Exercise prompt
Each line of the records is to be copied verbatim.

Dataset items
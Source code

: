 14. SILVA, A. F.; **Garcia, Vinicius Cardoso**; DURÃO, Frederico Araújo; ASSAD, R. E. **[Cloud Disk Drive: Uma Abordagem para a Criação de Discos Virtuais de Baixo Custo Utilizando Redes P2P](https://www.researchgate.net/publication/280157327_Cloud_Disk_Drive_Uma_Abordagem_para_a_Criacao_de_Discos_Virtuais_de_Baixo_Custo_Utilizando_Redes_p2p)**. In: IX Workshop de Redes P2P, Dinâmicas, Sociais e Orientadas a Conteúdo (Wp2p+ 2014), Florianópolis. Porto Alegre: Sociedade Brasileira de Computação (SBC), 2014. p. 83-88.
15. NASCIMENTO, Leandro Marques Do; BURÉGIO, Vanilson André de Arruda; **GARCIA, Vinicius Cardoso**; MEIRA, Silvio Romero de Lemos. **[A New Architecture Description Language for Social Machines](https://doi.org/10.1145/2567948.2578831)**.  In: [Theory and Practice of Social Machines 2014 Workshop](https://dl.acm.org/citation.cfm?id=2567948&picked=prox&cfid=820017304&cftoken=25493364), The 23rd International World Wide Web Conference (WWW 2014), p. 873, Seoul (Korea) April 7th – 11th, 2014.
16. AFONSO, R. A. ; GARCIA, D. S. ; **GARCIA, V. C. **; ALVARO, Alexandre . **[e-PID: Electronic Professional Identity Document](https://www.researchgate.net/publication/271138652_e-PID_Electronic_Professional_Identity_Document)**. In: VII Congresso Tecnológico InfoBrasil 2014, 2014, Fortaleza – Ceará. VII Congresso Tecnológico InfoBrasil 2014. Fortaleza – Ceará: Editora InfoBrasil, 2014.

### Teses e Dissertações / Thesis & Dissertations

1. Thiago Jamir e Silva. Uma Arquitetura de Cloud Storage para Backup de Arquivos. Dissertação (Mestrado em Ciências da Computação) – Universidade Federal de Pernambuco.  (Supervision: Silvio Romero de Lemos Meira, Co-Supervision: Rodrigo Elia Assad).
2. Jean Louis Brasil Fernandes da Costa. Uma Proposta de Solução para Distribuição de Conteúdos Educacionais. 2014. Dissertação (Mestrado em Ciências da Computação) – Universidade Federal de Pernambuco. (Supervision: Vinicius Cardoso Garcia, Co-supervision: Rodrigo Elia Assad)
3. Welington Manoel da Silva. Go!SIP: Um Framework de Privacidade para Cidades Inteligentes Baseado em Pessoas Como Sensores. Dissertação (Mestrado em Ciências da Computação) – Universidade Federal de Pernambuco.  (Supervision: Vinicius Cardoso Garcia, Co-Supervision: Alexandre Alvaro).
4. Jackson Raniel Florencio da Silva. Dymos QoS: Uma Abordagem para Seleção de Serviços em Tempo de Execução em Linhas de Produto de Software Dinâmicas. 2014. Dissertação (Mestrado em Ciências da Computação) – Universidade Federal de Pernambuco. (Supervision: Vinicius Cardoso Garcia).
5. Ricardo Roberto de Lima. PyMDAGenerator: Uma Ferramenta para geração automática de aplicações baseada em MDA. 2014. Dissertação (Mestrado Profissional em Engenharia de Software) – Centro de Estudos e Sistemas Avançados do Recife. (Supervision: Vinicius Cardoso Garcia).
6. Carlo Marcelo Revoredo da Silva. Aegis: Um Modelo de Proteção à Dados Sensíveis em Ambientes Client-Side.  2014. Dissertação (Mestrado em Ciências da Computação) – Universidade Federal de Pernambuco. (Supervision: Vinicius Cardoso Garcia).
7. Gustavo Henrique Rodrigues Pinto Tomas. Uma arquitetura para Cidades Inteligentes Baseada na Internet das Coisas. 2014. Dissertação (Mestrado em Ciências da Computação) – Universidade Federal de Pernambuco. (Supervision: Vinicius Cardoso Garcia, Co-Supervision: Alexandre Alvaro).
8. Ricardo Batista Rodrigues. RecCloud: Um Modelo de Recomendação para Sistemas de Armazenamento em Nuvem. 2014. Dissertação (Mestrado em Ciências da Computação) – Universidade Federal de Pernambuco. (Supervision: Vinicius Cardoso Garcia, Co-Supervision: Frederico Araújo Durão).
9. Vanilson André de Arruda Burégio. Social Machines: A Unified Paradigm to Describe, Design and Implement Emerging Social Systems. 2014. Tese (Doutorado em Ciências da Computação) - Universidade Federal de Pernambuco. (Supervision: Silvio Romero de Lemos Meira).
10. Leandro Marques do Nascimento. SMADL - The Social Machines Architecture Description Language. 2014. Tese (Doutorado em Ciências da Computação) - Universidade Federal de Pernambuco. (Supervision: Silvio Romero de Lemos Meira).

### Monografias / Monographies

Written answer
Source code

: 14. SILVA, A. F.; **Garcia, Vinicius Cardoso**; DURÃO, Frederico Araújo; ASSAD, R. E. **[Cloud Disk Drive: Uma Abordagem para a Criação de Discos Virtuais de Baixo Custo Utilizando Redes P2P](https://www.researchgate.net/publication/280157327_Cloud_Disk_Drive_Uma_Abordagem_para_a_Criacao_de_Discos_Virtuais_de_Baixo_Custo_Utilizando_Redes_p2p)**. In: IX Workshop de Redes P2P, Dinâmicas, Sociais e Orientadas a Conteúdo (Wp2p+ 2014), Florianópolis. Porto Alegre: Sociedade Brasileira de Computação (SBC), 2014. p. 83-88.
15. NASCIMENTO, Leandro Marques Do; BURÉGIO, Vanilson André de Arruda; **GARCIA, Vinicius Cardoso**; MEIRA, Silvio Romero de Lemos. **[A New Architecture Description Language for Social Machines](https://doi.org/10.1145/2567948.2578831)**.  In: [Theory and Practice of Social Machines 2014 Workshop](https://dl.acm.org/citation.cfm?id=2567948&picked=prox&cfid=820017304&cftoken=25493364), The 23rd International World Wide Web Conference (WWW 2014), p. 873, Seoul (Korea) April 7th – 11th, 2014.
16. AFONSO, R. A. ; GARCIA, D. S. ; **GARCIA, V. C. **; ALVARO, Alexandre . **[e-PID: Electronic Professional Identity Document](https://www.researchgate.net/publication/271138652_e-PID_Electronic_Professional_Identity_Document)**. In: VII Congresso Tecnológico InfoBrasil 2014, 2014, Fortaleza – Ceará. VII Congresso Tecnológico InfoBrasil 2014. Fortaleza – Ceará: Editora InfoBrasil, 2014.

### Teses e Dissertações / Thesis & Dissertations

1. Thiago Jamir e Silva. Uma Arquitetura de Cloud Storage para Backup de Arquivos. Dissertação (Mestrado em Ciências da Computação) – Universidade Federal de Pernambuco.  (Supervision: Silvio Romero de Lemos Meira, Co-Supervision: Rodrigo Elia Assad).
2. Jean Louis Brasil Fernandes da Costa. Uma Proposta de Solução para Distribuição de Conteúdos Educacionais. 2014. Dissertação (Mestrado em Ciências da Computação) – Universidade Federal de Pernambuco. (Supervision: Vinicius Cardoso Garcia, Co-supervision: Rodrigo Elia Assad)
3. Welington Manoel da Silva. Go!SIP: Um Framework de Privacidade para Cidades Inteligentes Baseado em Pessoas Como Sensores. Dissertação (Mestrado em Ciências da Computação) – Universidade Federal de Pernambuco.  (Supervision: Vinicius Cardoso Garcia, Co-Supervision: Alexandre Alvaro).
4. Jackson Raniel Florencio da Silva. Dymos QoS: Uma Abordagem para Seleção de Serviços em Tempo de Execução em Linhas de Produto de Software Dinâmicas. 2014. Dissertação (Mestrado em Ciências da Computação) – Universidade Federal de Pernambuco. (Supervision: Vinicius Cardoso Garcia).
5. Ricardo Roberto de Lima. PyMDAGenerator: Uma Ferramenta para geração automática de aplicações baseada em MDA. 2014. Dissertação (Mestrado Profissional em Engenharia de Software) – Centro de Estudos e Sistemas Avançados do Recife. (Supervision: Vinicius Cardoso Garcia).
6. Carlo Marcelo Revoredo da Silva. Aegis: Um Modelo de Proteção à Dados Sensíveis em Ambientes Client-Side.  2014. Dissertação (Mestrado em Ciências da Computação) – Universidade Federal de Pernambuco. (Supervision: Vinicius Cardoso Garcia).
7. Gustavo Henrique Rodrigues Pinto Tomas. Uma arquitetura para Cidades Inteligentes Baseada na Internet das Coisas. 2014. Dissertação (Mestrado em Ciências da Computação) – Universidade Federal de Pernambuco. (Supervision: Vinicius Cardoso Garcia, Co-Supervision: Alexandre Alvaro).
8. Ricardo Batista Rodrigues. RecCloud: Um Modelo de Recomendação para Sistemas de Armazenamento em Nuvem. 2014. Dissertação (Mestrado em Ciências da Computação) – Universidade Federal de Pernambuco. (Supervision: Vinicius Cardoso Garcia, Co-Supervision: Frederico Araújo Durão).
9. Vanilson André de Arruda Burégio. Social Machines: A Unified Paradigm to Describe, Design and Implement Emerging Social Systems. 2014. Tese (Doutorado em Ciências da Computação) - Universidade Federal de Pernambuco. (Supervision: Silvio Romero de Lemos Meira).
10. Leandro Marques do Nascimento. SMADL - The Social Machines Architecture Description Language. 2014. Tese (Doutorado em Ciências da Computação) - Universidade Federal de Pernambuco. (Supervision: Silvio Romero de Lemos Meira).

### Monografias / Monographies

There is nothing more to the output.